May 13, 2005 11:30
I have finished my freshman year at college. I’m a sophomore. It’s weird stuff, really. I still remember hating college and wishing to come back to community school, thinking that I would never like it there as much as I liked being at home. Obviously I was naive and stupid, because I did learn to love Wake, it just took some time. Ah, patience is not one of my virtues.
Packing up the room was hard. Every day the walls got a little more egg-shell white as posters came down and bedding was packed up and placed in storage. The drawers were emptied and I discovered articles of clothing I hadn’t even noticed were missing, as well as my large pile of letters that built steadily throughout the year. I reread some of the letters and just felt really thankful. I am so lucky to have friends who would forego email and take time from their days to give me these lasting impressions of them. I want to do something special with all of them, but maybe I’ll wait and see how many more I have after another three years go by.
A side note since I'm talking about last impressions:
I was cleaning out my room last night and found a note from Meggie that she smuggled to me when she was grounded for that really long period of time and not allowed communication with the oustide world. She talks about how she's being well fed, and no, she hasn't gone insane yet. I think this is from the days when we honestly considered making a pully system to lift us into her room. I had almost forgotten.
Back to your regularly scheduled journaling:
After we got the room packed up and put away I went home with my roommate for a few days. We stopped in Savannah overnight and I fell in love with it. It’s a gorgeous city and has such a historic, artsy quality to it. It’s also near the beach, which obviously raises my esteem for it. And hey, it’s got the bench Forest Gump sat on, so that just makes it so much cooler.
From Savannah Ashley and I headed to her home in southern Georgia. As much as our friends at school worried about their little Yankee friend being shocked to death by the Big Bad Deep South, I really liked it. The people were sweet and Ashley’s friends were great. That’s one thing about living with a social butterfly; you learn to be friends with people you normally would shy away from.
The roundtrip to Ashley’s house was an experience in itself. We had to pack the car until it looked liked a sardine can, complete with a Dave Mathews poster squashed against the window so from the outside it looked like some creepy black-and-white guy was staring you down. We also got chased by a friendly stray dog we had stopped to coo at and had a crane swoop down and come inches from crashing into our windshield. Screaming ensued.
Once in my roommate’s home town things stayed pretty weird, but in a good way. I was baffled by how young people get married and have babies down there. I always thought Ash was crazy for wanting to be a wife straight out of college but now I’ve learned to be thankful she didn’t give up college altogether to be barefoot and pregnant before she even turned twenty. I didn’t actually meet any of these types of people, Ashley’s close friends are a little more ambitions than the rest of their peers, but I was there for many a “guess what happened to so-and-so” recap.
For move details about Sam’s Wild Adventure in the Deep South, meet me at Starbucks.
Also, now that I’m back in New Jersey I have a new love in my life…my iPod.
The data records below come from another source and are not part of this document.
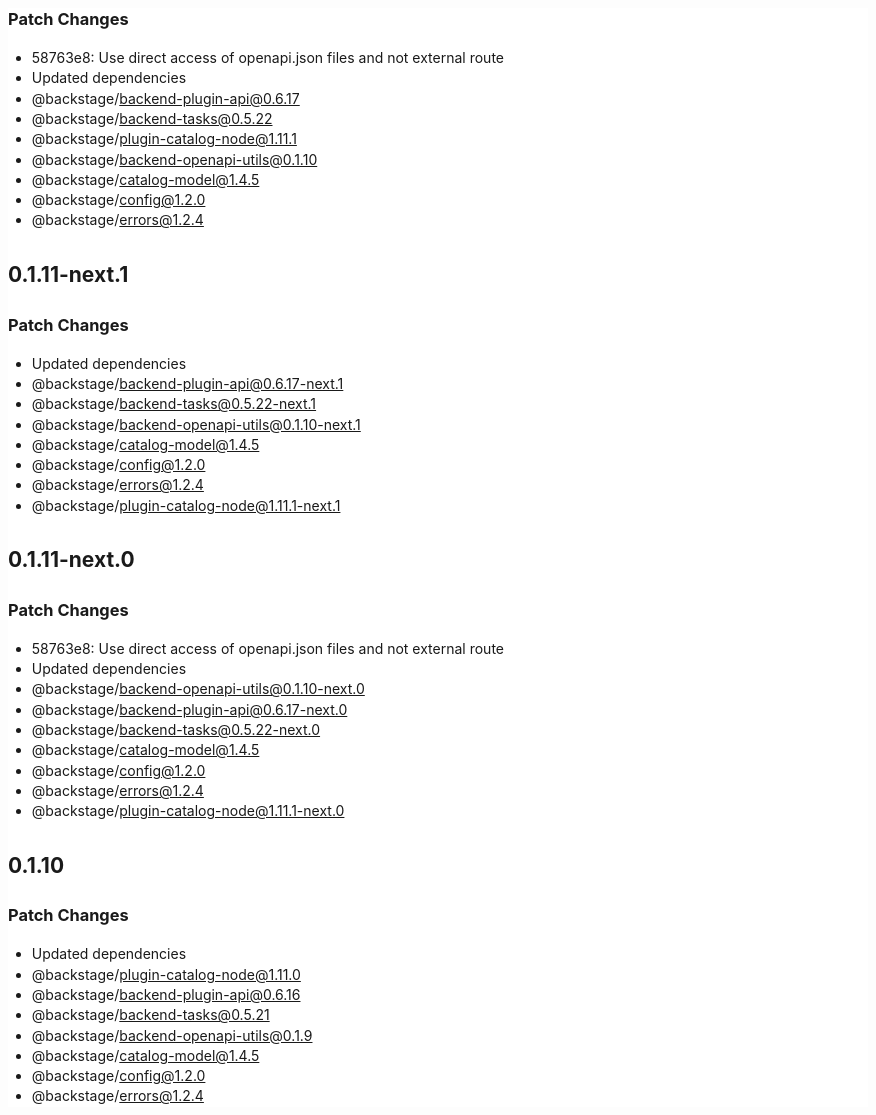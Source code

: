 ### Patch Changes

- 58763e8: Use direct access of openapi.json files and not external route
- Updated dependencies
 - @backstage/backend-plugin-api@0.6.17
 - @backstage/backend-tasks@0.5.22
 - @backstage/plugin-catalog-node@1.11.1
 - @backstage/backend-openapi-utils@0.1.10
 - @backstage/catalog-model@1.4.5
 - @backstage/config@1.2.0
 - @backstage/errors@1.2.4

## 0.1.11-next.1

### Patch Changes

- Updated dependencies
 - @backstage/backend-plugin-api@0.6.17-next.1
 - @backstage/backend-tasks@0.5.22-next.1
 - @backstage/backend-openapi-utils@0.1.10-next.1
 - @backstage/catalog-model@1.4.5
 - @backstage/config@1.2.0
 - @backstage/errors@1.2.4
 - @backstage/plugin-catalog-node@1.11.1-next.1

## 0.1.11-next.0

### Patch Changes

- 58763e8: Use direct access of openapi.json files and not external route
- Updated dependencies
 - @backstage/backend-openapi-utils@0.1.10-next.0
 - @backstage/backend-plugin-api@0.6.17-next.0
 - @backstage/backend-tasks@0.5.22-next.0
 - @backstage/catalog-model@1.4.5
 - @backstage/config@1.2.0
 - @backstage/errors@1.2.4
 - @backstage/plugin-catalog-node@1.11.1-next.0

## 0.1.10

### Patch Changes

- Updated dependencies
 - @backstage/plugin-catalog-node@1.11.0
 - @backstage/backend-plugin-api@0.6.16
 - @backstage/backend-tasks@0.5.21
 - @backstage/backend-openapi-utils@0.1.9
 - @backstage/catalog-model@1.4.5
 - @backstage/config@1.2.0
 - @backstage/errors@1.2.4
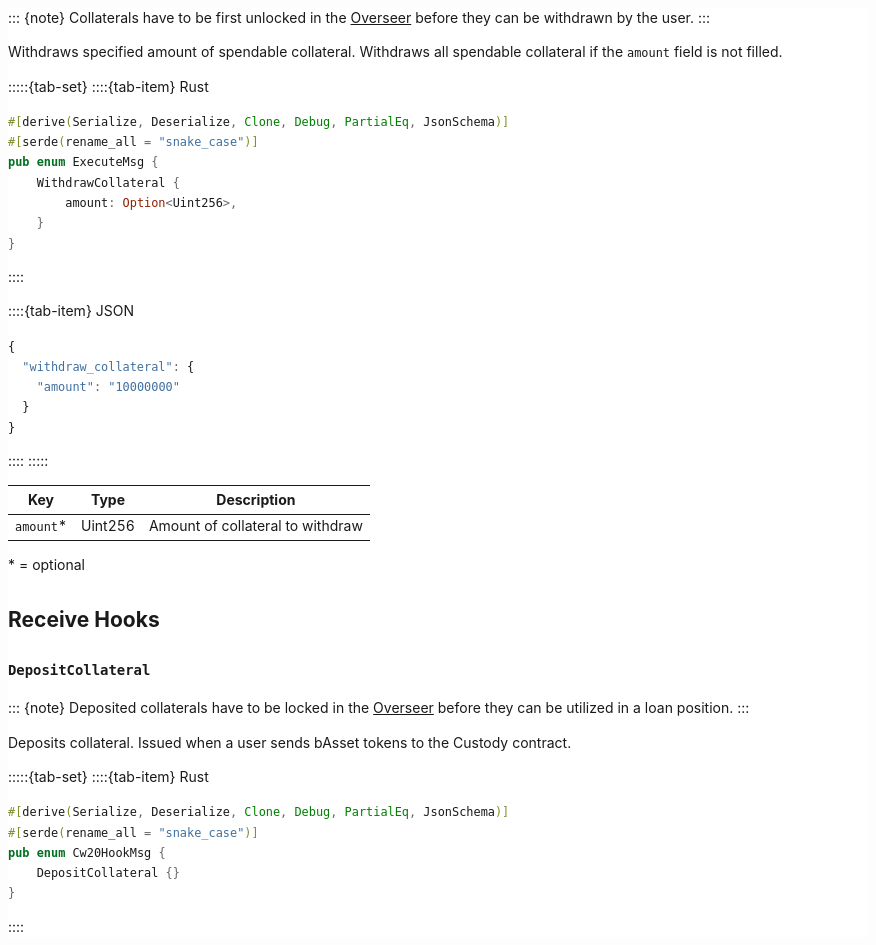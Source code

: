 ::: {note}
Collaterals have to be first unlocked in the [Overseer](overseer.md) before they can be withdrawn by the user.
:::

Withdraws specified amount of spendable collateral. Withdraws all spendable collateral if the `amount` field is not filled.

:::::{tab-set}
::::{tab-item} Rust
```rust
#[derive(Serialize, Deserialize, Clone, Debug, PartialEq, JsonSchema)]
#[serde(rename_all = "snake_case")]
pub enum ExecuteMsg {
    WithdrawCollateral {
        amount: Option<Uint256>, 
    }
}
```
::::

::::{tab-item} JSON
```javascript
{
  "withdraw_collateral": { 
    "amount": "10000000"
  }
}
```
::::
:::::

| Key        | Type    | Description                      |
| ---------- | ------- | -------------------------------- |
| `amount`\* | Uint256 | Amount of collateral to withdraw |

\* = optional

## Receive Hooks

### `DepositCollateral`

::: {note}
Deposited collaterals have to be locked in the [Overseer](overseer.md) before they can be utilized in a loan position.
:::

Deposits collateral. Issued when a user sends bAsset tokens to the Custody contract.

:::::{tab-set}
::::{tab-item} Rust
```rust
#[derive(Serialize, Deserialize, Clone, Debug, PartialEq, JsonSchema)]
#[serde(rename_all = "snake_case")]
pub enum Cw20HookMsg {
    DepositCollateral {}
}
```
::::
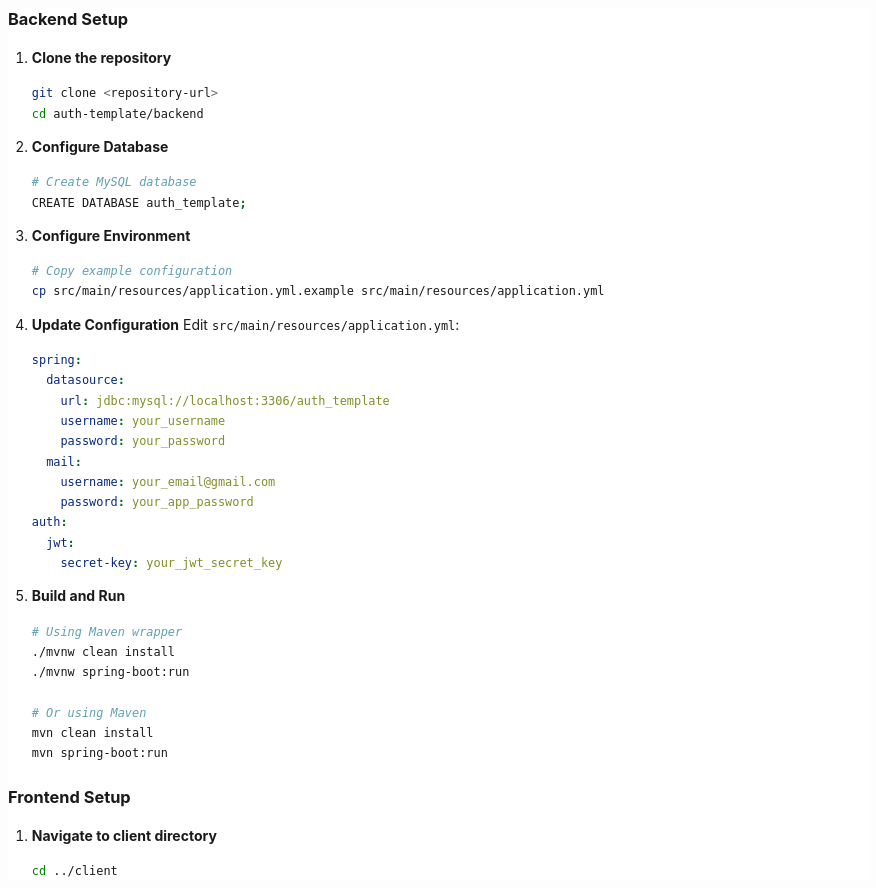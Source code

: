 ### Backend Setup

1. **Clone the repository**

   ```bash
   git clone <repository-url>
   cd auth-template/backend
   ```

2. **Configure Database**

   ```bash
   # Create MySQL database
   CREATE DATABASE auth_template;
   ```

3. **Configure Environment**

   ```bash
   # Copy example configuration
   cp src/main/resources/application.yml.example src/main/resources/application.yml
   ```

4. **Update Configuration**
   Edit `src/main/resources/application.yml`:

   ```yaml
   spring:
     datasource:
       url: jdbc:mysql://localhost:3306/auth_template
       username: your_username
       password: your_password
     mail:
       username: your_email@gmail.com
       password: your_app_password
   auth:
     jwt:
       secret-key: your_jwt_secret_key
   ```

5. **Build and Run**

   ```bash
   # Using Maven wrapper
   ./mvnw clean install
   ./mvnw spring-boot:run

   # Or using Maven
   mvn clean install
   mvn spring-boot:run
   ```

### Frontend Setup

1. **Navigate to client directory**

   ```bash
   cd ../client
   ```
It’s green and shiny and makes me happy. I’m such a sucker for new toys.
Speaking of loves in my life, I had a dream last night about this guy I went to a date function with. I had a really great time with him and he sort of made it seem like he was going to pursue something, but with there being only two weeks left in the school year nothing actually developed. It kind of freaked me out because I don’t know this kid extremely well and here I am dreaming about him, which is sort of stalkerish and odd, even if the dream didn’t really have a point and it wasn’t romantic or anything.
I should keep a dream journal. Except if I did that I’d have no friends because people would discover that I have deep psychological issues. Alas.
One last thing…people not in N.J., come home NOW.